Emergence of spike correlations in periodically forced excitable systems

In sensory neurons the presence of noise can facilitate the detection of weak information-carrying signals, which are encoded and transmitted via correlated sequences of spikes. Here we investigate the relative temporal order in spike sequences induced by a subthreshold periodic input in the presence of white Gaussian noise. To simulate the spikes, we use the FitzHugh-Nagumo model and to investigate the output sequence of interspike intervals (ISIs), we use the symbolic method of ordinal analysis. We find different types of relative temporal order in the form of preferred ordinal patterns that depend on both the strength of the noise and the period of the input signal. We also demonstrate a resonancelike behavior, as certain periods and noise levels enhance temporal ordering in the ISI sequence, maximizing the probability of the preferred patterns. Our findings could be relevant for understanding the mechanisms underlying temporal coding, by which single sensory neurons represent in spike sequences the information about weak periodic stimuli.

Figure 1

Time series generated from the FHN model with the parameters $a=1.05$, $\epsilon =0.01$, and $D=0.015$. In (a) $a_0=0$, while in (b) and (c) $a_0=0.02$ and $T=10$ and 20, respectively. The spike times are detected with the threshold $y=1.5$. In (b) and (c) the dashed line indicates the value of $cos(2\pi t/T)$.

Figure 2

Probabilities of the six OPs that are defined by the relative length of three consecutive ISIs vs the noise strength. The OPs are schematically shown in the inset. The parameters are (a) $a_0=0$, (b) $a_0=0.02$ and $T=10$, and (c) $a_0=0.02$ and $T=20$; the other parameters are as indicated in the text. In (c) the arrows indicate the noise levels used in Figs. 3 and 4.

Figure 3

The OP probabilities vs the amplitude of the input signal. The parameters are $T=20$ and (a) $D=0.015$ and (b) $D=0.035$; the other parameters are the same as in Fig. 1.

Figure 4

The OP probabilities vs the period of the input signal. The parameters are $a_0=0.02$ and (a) $D=0.015$ and (b) $D=0.035$; the other parameters are the same as in Fig. 1.

Figure 5

(a) Probabilities of patterns 01 and 10 vs the period of the input signal. (b) Permutation entropy vs $T$ for OPs of length $L=3$, 4, and 5. In both (a) and (b) the parameters are the same as in Fig. 4.

Figure 6

(a) Probabilities of patterns 01 and 10 vs the number $M$ of interspike intervals in logarithmic scale. (b) Probabilities of the six $L=3$ OPs vs $M$. For both (a) and (b) the parameters are $a_0=0.025$, $D=0.015$, and $T=20$. (c) Same as in (b) but with $a_0=0$.

Figure 7

(a)–(c) OP probabilities, (d)–(f) serial correlation coefficients ($C_1$ circles, $C_2$ triangles), and (g)–(i) mean interspike interval.
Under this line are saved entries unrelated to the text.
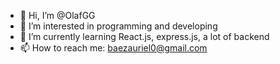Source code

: - 👋 Hi, I’m @OlafGG
- 👀 I’m interested in programming and developing
- 🌱 I’m currently learning React.js, express.js, a lot of backend
- 📫 How to reach me: baezauriel0@gmail.com

<!---
OlafGG/OlafGG is a ✨ special ✨ repository because its `README.md` (this file) appears on your GitHub profile.
You can click the Preview link to take a look at your changes.
--->
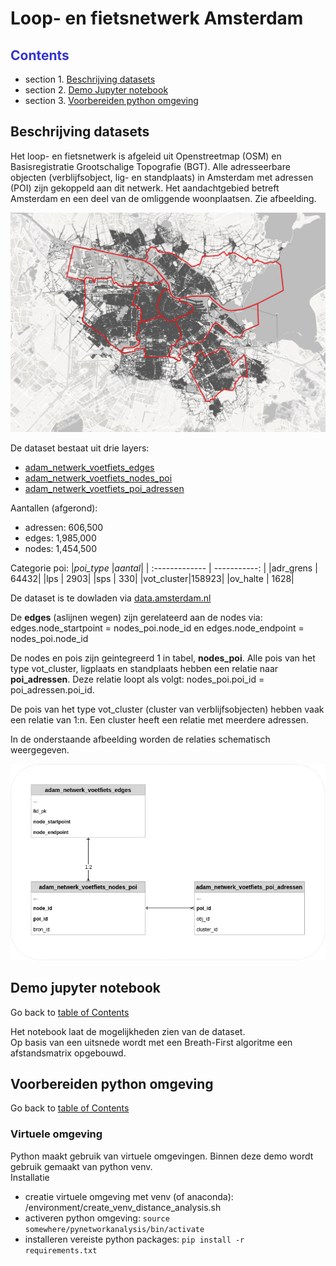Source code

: # Loop- en fietsnetwerk Amsterdam

## <font color="#3333cc"><a name="top_row"></a> Contents </font>
 - section 1. [Beschrijving datasets](#section_1)
 - section 2. [Demo Jupyter notebook](#section_2)
 - section 3. [Voorbereiden python omgeving](#section_3)
  

## <a name="section_1"></a> Beschrijving datasets
Het loop- en fietsnetwerk is afgeleid uit Openstreetmap (OSM) en Basisregistratie Grootschalige Topografie (BGT).
Alle adresseerbare objecten (verblijfsobject, lig- en standplaats) in Amsterdam met adressen (POI) zijn gekoppeld aan dit netwerk.
Het aandachtgebied betreft Amsterdam en een deel van de omliggende woonplaatsen. Zie afbeelding.

![Gebied netwerk](images/../doc/images/geographic_extend.png)

De dataset bestaat uit drie layers:
 - [adam_netwerk_voetfiets_edges](doc/edges.md)
 - [adam_netwerk_voetfiets_nodes_poi](doc/nodes_poi.md)
 - [adam_netwerk_voetfiets_poi_adressen](doc/poi_adressen.md)

Aantallen (afgerond):

 - adressen:   606,500 
 - edges:    1,985,000
 - nodes:    1,454,500

Categorie poi:
|*poi_type*   |*aantal*|
| :------------- | -----------: |
|adr_grens  | 64432|
|lps        |  2903|
|sps        |   330|
|vot_cluster|158923|
|ov_halte   |  1628|

De dataset is te dowladen via [data.amsterdam.nl](https://data.amsterdam.nl/datasets/7hGzsRXqWSGqHw/loop-en-fietsnetwerk-amsterdam/)

De **edges** (aslijnen wegen) zijn gerelateerd aan de nodes via:
edges.node_startpoint = nodes_poi.node_id en
edges.node_endpoint = nodes_poi.node_id

De nodes en pois zijn geintegreerd 1 in tabel, **nodes_poi**.
Alle pois van het type vot_cluster, ligplaats en standplaats hebben een relatie naar **poi_adressen**. Deze relatie loopt als volgt:
nodes_poi.poi_id = poi_adressen.poi_id.

De pois van het type vot_cluster (cluster van verblijfsobjecten) hebben vaak een relatie van 1:n. Een cluster heeft een relatie met meerdere adressen.

In de onderstaande afbeelding worden de relaties schematisch weergegeven.

![relaties](images/../doc/images/model_relations.png)

## <a name="section_2"></a> Demo jupyter notebook
Go back to [table of Contents](#top_row)

Het notebook laat de mogelijkheden zien van de dataset.  
Op basis van een uitsnede wordt met een Breath-First algoritme een afstandsmatrix opgebouwd.

## <a name="section_3"></a> Voorbereiden python omgeving
Go back to [table of Contents](#top_row)

### Virtuele omgeving
Python maakt gebruik van virtuele omgevingen. Binnen deze demo wordt gebruik gemaakt van python venv.  
Installatie
 - creatie virtuele omgeving met venv (of anaconda): /environment/create_venv_distance_analysis.sh
 - activeren python omgeving: <code>source somewhere/pynetworkanalysis/bin/activate</code>
 - installeren vereiste python packages: <code>pip install -r requirements.txt</code>
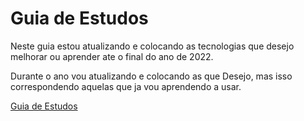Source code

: # Guia de Estudos
Neste guia estou atualizando e colocando as tecnologias que desejo melhorar ou aprender ate o final do ano de 2022. 

Durante o ano vou atualizando e colocando as que Desejo, mas isso correspondendo aquelas que ja vou aprendendo a usar.

[Guia de Estudos](https://github.com/marcos-P-R/projeto-estudos/blob/main/guiaEstudos.md)
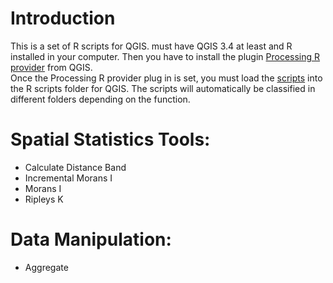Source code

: # Introduction
This is a set of R scripts for QGIS. must have QGIS 3.4 at least and R installed in your computer. Then you have to install the plugin [Processing R provider](https://github.com/north-road/qgis-processing-r) from QGIS.  
Once the Processing R provider plug in is set, you must load the [scripts](Scripts) into the R scripts folder for QGIS. The scripts will automatically be classified in different folders depending on the function.

# Spatial Statistics Tools:

* Calculate Distance Band
* Incremental Morans I
* Morans I
* Ripleys K

# Data Manipulation:

* Aggregate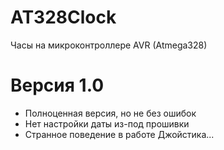 # AT328Clock
Часы на микроконтроллере AVR (Atmega328)

# Версия 1.0
- Полноценная версия, но не без ошибок
- Нет настройки даты из-под прошивки
- Странное поведение в работе Джойстика...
The parameters are the same as in Fig. 2: (a) $a_0=0$, (b) $a_0=0.02$ and $T=10$, and (c) $a_0=0.02$ and $T=20$.

Figure 8

(a) and (b) OP probabilities, (c) and (d) serial correlation coefficients ($C_1$ circles, $C_2$ triangles), and (e) and (f) mean interspike interval. The parameters are the same as in Fig. 3: $T=20$ and (a) $D=0.015$ and (b) $D=0.035$.

Figure 9

(a) and (b) OP probabilities, (c) and (d) serial correlation coefficients ($C_1$ circles, $C_2$ triangles), and (e) and (f) mean interspike interval. The parameters are the same as in Fig. 4: $a_0=0.02$ and (a) $D=0.015$ and (b) $D=0.035$.

Figure 10

Scatter plots in which all the data sets shown in the three previous figures are collapsed. Here the OP probabilities are plotted vs (a), (c), and (e) $C_1$ and (b), (d), and (f) $C_2$. For clarity the OP probabilities are separated in three groups: the trend patterns (a) and (b) 012 and 210 and the two clusters of patterns that have similar probabilities (c) and (d) 021 and 102 and (e) and (f) 120 and 201. No clear relation between $C_1$, $C_2$, and the six ordinal probabilities is seen, but there is a well-defined trend with $C_2$.

Figure 11

Scatter plots of ordinal probabilities vs $C_1$ and $C_2$. The color code indicates the value of (a) $P\left(012\right)$ and (b) $P\left(102\right)$. Both panels display the same data that were shown in Figs. 7–9.